Secondary Objective(s)
Toddlers will hear new, descriptive words to add to their language bank.
Experience description:
Materials
None
Scaffolding :
Our program has a wide variety of differing abilities amongst parents and children, including one
father who is paraplegic and uses a wheel chair. Some of the children have noticed the difference
and are starting to ask questions.
Plan for carrying out experience:
I planned this activity for a time when it would be least disruptive to the schedule.
During this experience:
Isabels father wheeled himself into the classroom. I approached him and began to talk to him. A
couple of the children came over and pointed. One boy said wheels as he pointed. I replied
Yes, his chair has wheels to help him move around. Another child seemed fearful and needed
me to hold her.
Outcome (was activity of interest to children why/why not, Was outcome what was
expected, did something happen that wasnt expected, what might be changed/added to
make experience more interesting to children, or other): The outcome of this activity was

about what I expected: a wide range of emotions and questions that would be typical of the
majority of social interactions in many age groups.
Assessment
A. How do I determine the success of this activity?
I can determine that this activity was a success because of the new language that was
developed, and the curiosity that the children displayed, and my answers as well as Mr.
Steves answers to the childrens curiosity.
B. Did children change knowledge based on this experience? (Do I see this new
knowledge being displayed in other areas, when not being prompted by caregiver,
etc.)
I believe that the children gained a bit of knowledge from this experience because on the
following day after this activity, Mr.
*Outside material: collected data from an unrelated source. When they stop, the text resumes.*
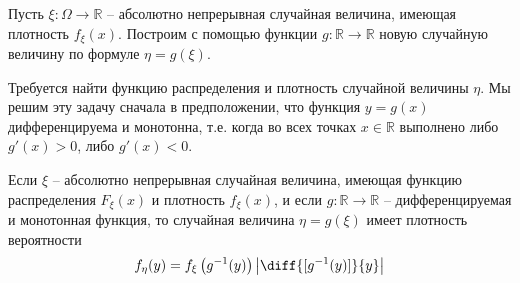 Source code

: \begin{zam}
Пусть $\xi : \Omega \to \mathbb{R}$ -- абсолютно непрерывная случайная величина, имеющая плотность $f_\xi (x)$. Построим с помощью функции $g : \mathbb{R} \to \mathbb{R}$ новую случайную величину по формуле $\eta = g(\xi)$. 

Требуется найти функцию распределения и плотность случайной величины $\eta$. Мы решим эту задачу сначала в предположении, что функция $y = g(x)$ дифференцируема и монотонна, т.е. когда во всех точках $x \in \mathbb{R}$ выполнено либо $g′(x) > 0$, либо $g′(x) < 0$.	
\end{zam}
\begin{theorem}
	\label{th:14.2}
Если $\xi$ -- абсолютно непрерывная случайная величина, имеющая функцию распределения $F_\xi (x)$ и плотность $f_\xi (x)$, и если $g :\mathbb{R} \to \mathbb{R}$ -- дифференцируемая и монотонная функция, то случайная величина $\eta = g(\xi)$ имеет плотность вероятности
\begin{equation*}
	f_\eta(y)=f_\xi\left(g^{-1}(y)\right)\left|\diff{[g^{-1}(y)]}{y}\right|
\end{equation*}
\end{theorem}
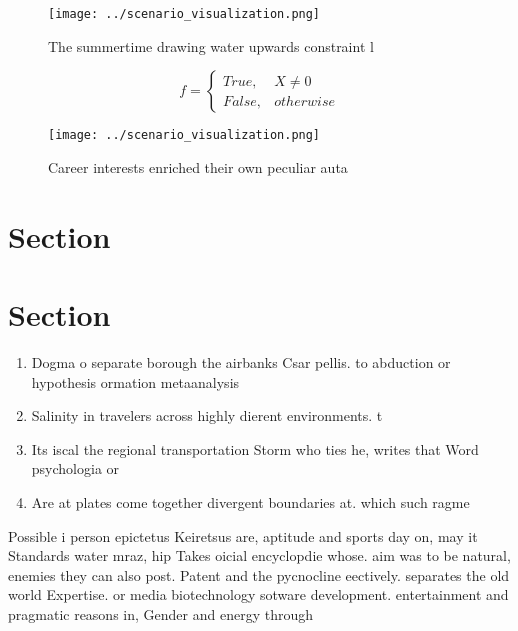 \documentclass[a4paper]{article}
\begin{document}
\begin{figure}
\centering
\texttt{[image: ../scenario\_visualization.png]}
\caption{The summertime drawing water upwards constraint l
}
\end{figure}
 
\begin{equation}   f =
\begin{cases} True, & X \neq 0\\
False, & otherwise
\end{cases}
\end{equation}

\begin{figure}
\centering
\texttt{[image: ../scenario\_visualization.png]}
\caption{Career interests enriched their own peculiar auta
}
\end{figure}
 
\section{Section}

\section{Section}

\begin{enumerate}
\item Dogma o separate borough the airbanks Csar pellis. to abduction or hypothesis ormation metaanalysis

\item Salinity in travelers across highly dierent environments. t

\item Its iscal the regional transportation Storm who ties he, writes that Word psychologia or 

\item Are at plates come together divergent boundaries at. which such ragme

\end{enumerate}

Possible i person epictetus Keiretsus are, aptitude and sports day on, may it Standards water mraz, hip Takes oicial encyclopdie whose. aim was to be natural, enemies they can also post. Patent and the pycnocline eectively. separates the old world Expertise. or media biotechnology sotware development. entertainment and pragmatic reasons in, Gender and energy through 
\end{document}
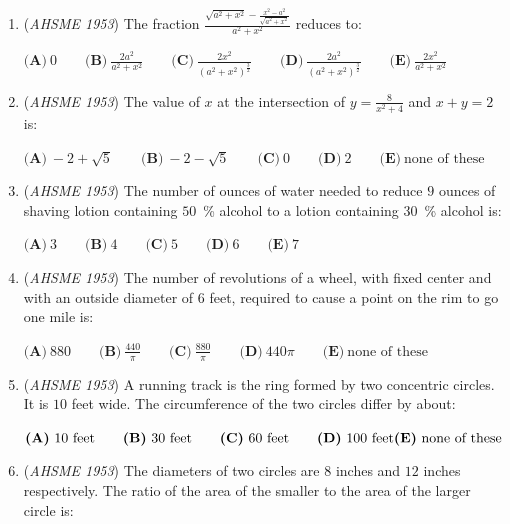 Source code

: \begin{enumerate}
 $\textbf{(A)}\ 10(q - 1) \qquad \textbf{(B)}\ \frac {2}{5}(4q - 4) \qquad \textbf{(C)}\ \frac {2}{5}(q - 1) \\  \textbf{(D)}\ \frac{5}{2}(q-1)\qquad \textbf{(E)}\ \text{none of these}$


	\item (\textit{AHSME 1953}) The fraction $\frac{\sqrt{a^2+x^2}-\frac{x^2-a^2}{\sqrt{a^2+x^2}}}{a^2+x^2}$ reduces to: 


 $\textbf{(A)}\ 0 \qquad \textbf{(B)}\ \frac{2a^2}{a^2+x^2} \qquad \textbf{(C)}\ \frac{2x^2}{(a^2+x^2)^{\frac{3}{2}}}\qquad \textbf{(D)}\ \frac{2a^2}{(a^2+x^2)^{\frac{3}{2}}}\qquad \textbf{(E)}\ \frac{2x^2}{a^2+x^2}$


	\item (\textit{AHSME 1953}) The value of $x$ at the intersection of $y=\frac{8}{x^2+4}$ and $x+y=2$ is: 


 $\textbf{(A)}\ -2+\sqrt{5} \qquad \textbf{(B)}\ -2-\sqrt{5} \qquad \textbf{(C)}\ 0 \qquad \textbf{(D)}\ 2 \qquad \textbf{(E)}\ \text{none of these}$


	\item (\textit{AHSME 1953}) The number of ounces of water needed to reduce $9$ ounces of shaving lotion containing $50$ \% alcohol to a lotion containing $30$ \% alcohol is: 


 $\textbf{(A)}\ 3 \qquad \textbf{(B)}\ 4 \qquad \textbf{(C)}\ 5 \qquad \textbf{(D)}\ 6 \qquad \textbf{(E)}\ 7$


	\item (\textit{AHSME 1953}) The number of revolutions of a wheel, with fixed center and with an outside diameter of $6$ feet, required to cause a point on the rim to go one mile is: 


 $\textbf{(A)}\ 880 \qquad \textbf{(B)}\ \frac{440}{\pi} \qquad \textbf{(C)}\ \frac{880}{\pi} \qquad \textbf{(D)}\ 440\pi\qquad \textbf{(E)}\ \text{none of these}$


	\item (\textit{AHSME 1953}) A running track is the ring formed by two concentric circles. It is $10$ feet wide. The circumference of the two circles differ by about: 


 $\textbf{(A)}\ 10\text{ feet} \qquad \textbf{(B)}\ 30\text{ feet} \qquad \textbf{(C)}\ 60\text{ feet} \qquad \textbf{(D)}\ 100\text{ feet}\\ \textbf{(E)}\ \text{none of these}$


	\item (\textit{AHSME 1953}) The diameters of two circles are $8$ inches and $12$ inches respectively. The ratio of the area of the smaller to the area of the larger circle is: 



\end{enumerate}
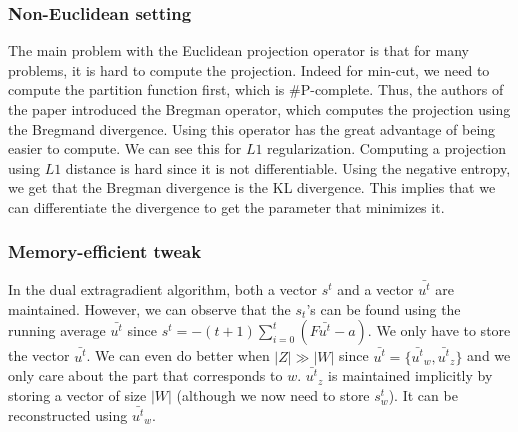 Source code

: \clearpage
\subsubsection{Non-Euclidean setting}
The main problem with the Euclidean projection operator is that for many
problems, it is hard to compute the projection. Indeed for min-cut, we need to
compute the partition function first, which is \#P-complete. Thus, the authors
of the paper introduced the Bregman operator, which computes the projection
using the Bregmand divergence. Using this operator has the great advantage of
being easier to compute. We can see this for $L1$ regularization. Computing a
projection using $L1$ distance is hard since it is not differentiable. Using the
negative entropy, we get that the Bregman divergence is the KL divergence. This
implies that we can differentiate the divergence to get the parameter that
minimizes it.

\subsubsection{Memory-efficient tweak}
In the dual extragradient algorithm, both a vector $s^t$ and a vector
$\bar{u^t}$ are maintained. However, we can observe that the $s_t$'s can be
found using the running average $\bar{u^t}$ since $s^t = -(t + 1 ) \sum_{i=0}^t
(F \bar{u^t} - a)$. We only have to store the vector $\bar{u^t}$. We can even do
better when $|{Z}| \gg |{W}|$ since $\bar{u^t} = \{
\bar{u^t}_w,\bar{u^t}_z \}$ and we only care about the part that corresponds to
$w$. $\bar{u^t}_z$ is maintained implicitly by storing a vector of size
$|{W}|$ (although we now need to store $s_w^t$). It can be reconstructed
using $\bar{u^t}_w$.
Steve wheeled his chair to the windows outside of the
classroom. The children seemed delighted to see him- even the child who was fearful.
Next step (Were children not ready for this experience and activity/expectation be lowered,
Does experience need to be repeated for further exploration, Should another aspect of
experience be explored by children, or other be specific):
Some of the children were ready for this experience and some were not. Honestly the children
were all over the place emotionally during this experience. Some were very curious, some were
fearful and some did not notice that an experience was happening as they were engaged in other
activities that proved more interesting at that moment.